**Exercise prompt**
For every line in the records below that holds "Required", make a copy.

**Supplied material**
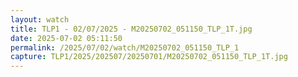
 ```yaml
---
layout: watch
title: TLP1 - 02/07/2025 - M20250702_051150_TLP_1T.jpg
date: 2025-07-02 05:11:50
permalink: /2025/07/02/watch/M20250702_051150_TLP_1
capture: TLP1/2025/202507/20250701/M20250702_051150_TLP_1T.jpg
---
```

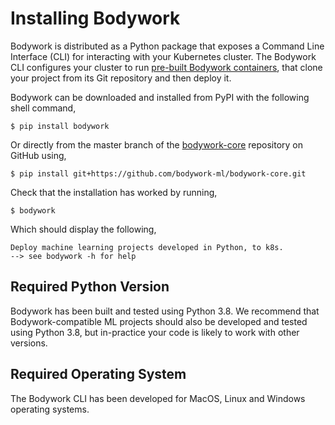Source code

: # Installing Bodywork

Bodywork is distributed as a Python package that exposes a Command Line Interface (CLI) for interacting with your Kubernetes cluster. The Bodywork CLI configures your cluster to run [pre-built Bodywork containers](https://hub.docker.com/repository/docker/bodyworkml/bodywork-core), that clone your project from its Git repository and then deploy it.

Bodywork can be downloaded and installed from PyPI with the following shell command,

```text
$ pip install bodywork
```

Or directly from the master branch of the [bodywork-core](https://github.com/bodywork-ml/bodywork-core) repository on GitHub using,

```text
$ pip install git+https://github.com/bodywork-ml/bodywork-core.git
```

Check that the installation has worked by running,

```text
$ bodywork
```

Which should display the following,

```text
Deploy machine learning projects developed in Python, to k8s.
--> see bodywork -h for help
```

## Required Python Version

Bodywork has been built and tested using Python 3.8. We recommend that Bodywork-compatible ML projects should also be developed and tested using Python 3.8, but in-practice your code is likely to work with other versions.

## Required Operating System

The Bodywork CLI has been developed for MacOS, Linux and Windows operating systems.
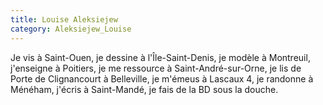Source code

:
 ```yaml
---
title: Louise Aleksiejew
category: Aleksiejew_Louise
---
```


Je vis à Saint-Ouen, je dessine à l'Île-Saint-Denis, je modèle à Montreuil, j'enseigne à Poitiers, je me ressource à Saint-André-sur-Orne, je lis de Porte de Clignancourt à Belleville, je m'émeus à Lascaux 4, je randonne à Ménéham, j'écris à Saint-Mandé, je fais de la BD sous la douche.

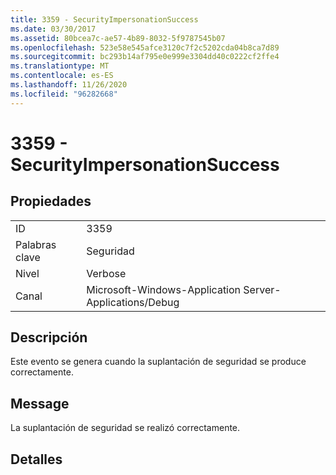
 ```yaml
---
title: 3359 - SecurityImpersonationSuccess
ms.date: 03/30/2017
ms.assetid: 80bcea7c-ae57-4b89-8032-5f9787545b07
ms.openlocfilehash: 523e58e545afce3120c7f2c5202cda04b8ca7d89
ms.sourcegitcommit: bc293b14af795e0e999e3304dd40c0222cf2ffe4
ms.translationtype: MT
ms.contentlocale: es-ES
ms.lasthandoff: 11/26/2020
ms.locfileid: "96282668"
---
```

# <a name="3359---securityimpersonationsuccess"></a>3359 - SecurityImpersonationSuccess

## <a name="properties"></a>Propiedades  
  
|||  
|-|-|  
|ID|3359|  
|Palabras clave|Seguridad|  
|Nivel|Verbose|  
|Canal|Microsoft-Windows-Application Server-Applications/Debug|  
  
## <a name="description"></a>Descripción  

 Este evento se genera cuando la suplantación de seguridad se produce correctamente.  
  
## <a name="message"></a>Message  

 La suplantación de seguridad se realizó correctamente.  
  
## <a name="details"></a>Detalles
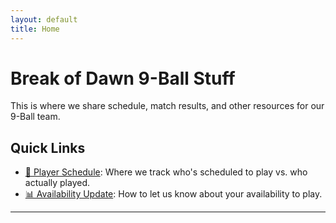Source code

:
 ```yaml
---
layout: default
title: Home
---
```


# Break of Dawn 9-Ball Stuff

This is where we share schedule, match results, and other resources for our 9-Ball team.  

## Quick Links
- [📅 Player Schedule](/schedule.html):  Where we track who's scheduled to play vs. who actually played.
- [📊 Availability Update](/availability.html):  How to let us know about your availability to play.

---
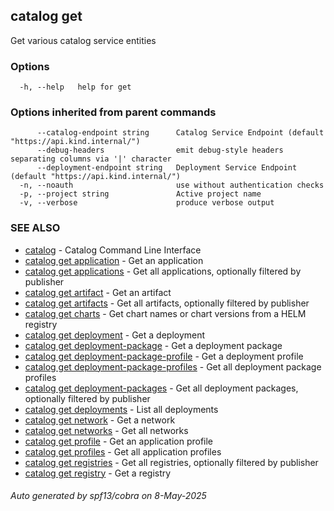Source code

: ## catalog get

Get various catalog service entities

### Options

```
  -h, --help   help for get
```

### Options inherited from parent commands

```
      --catalog-endpoint string      Catalog Service Endpoint (default "https://api.kind.internal/")
      --debug-headers                emit debug-style headers separating columns via '|' character
      --deployment-endpoint string   Deployment Service Endpoint (default "https://api.kind.internal/")
  -n, --noauth                       use without authentication checks
  -p, --project string               Active project name
  -v, --verbose                      produce verbose output
```

### SEE ALSO

* [catalog](catalog.md)	 - Catalog Command Line Interface
* [catalog get application](catalog_get_application.md)	 - Get an application
* [catalog get applications](catalog_get_applications.md)	 - Get all applications, optionally filtered by publisher
* [catalog get artifact](catalog_get_artifact.md)	 - Get an artifact
* [catalog get artifacts](catalog_get_artifacts.md)	 - Get all artifacts, optionally filtered by publisher
* [catalog get charts](catalog_get_charts.md)	 - Get chart names or chart versions from a HELM registry
* [catalog get deployment](catalog_get_deployment.md)	 - Get a deployment
* [catalog get deployment-package](catalog_get_deployment-package.md)	 - Get a deployment package
* [catalog get deployment-package-profile](catalog_get_deployment-package-profile.md)	 - Get a deployment profile
* [catalog get deployment-package-profiles](catalog_get_deployment-package-profiles.md)	 - Get all deployment package profiles
* [catalog get deployment-packages](catalog_get_deployment-packages.md)	 - Get all deployment packages, optionally filtered by publisher
* [catalog get deployments](catalog_get_deployments.md)	 - List all deployments
* [catalog get network](catalog_get_network.md)	 - Get a network
* [catalog get networks](catalog_get_networks.md)	 - Get all networks
* [catalog get profile](catalog_get_profile.md)	 - Get an application profile
* [catalog get profiles](catalog_get_profiles.md)	 - Get all application profiles
* [catalog get registries](catalog_get_registries.md)	 - Get all registries, optionally filtered by publisher
* [catalog get registry](catalog_get_registry.md)	 - Get a registry

###### Auto generated by spf13/cobra on 8-May-2025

**Task output**
## Required Python Version
## Required Operating System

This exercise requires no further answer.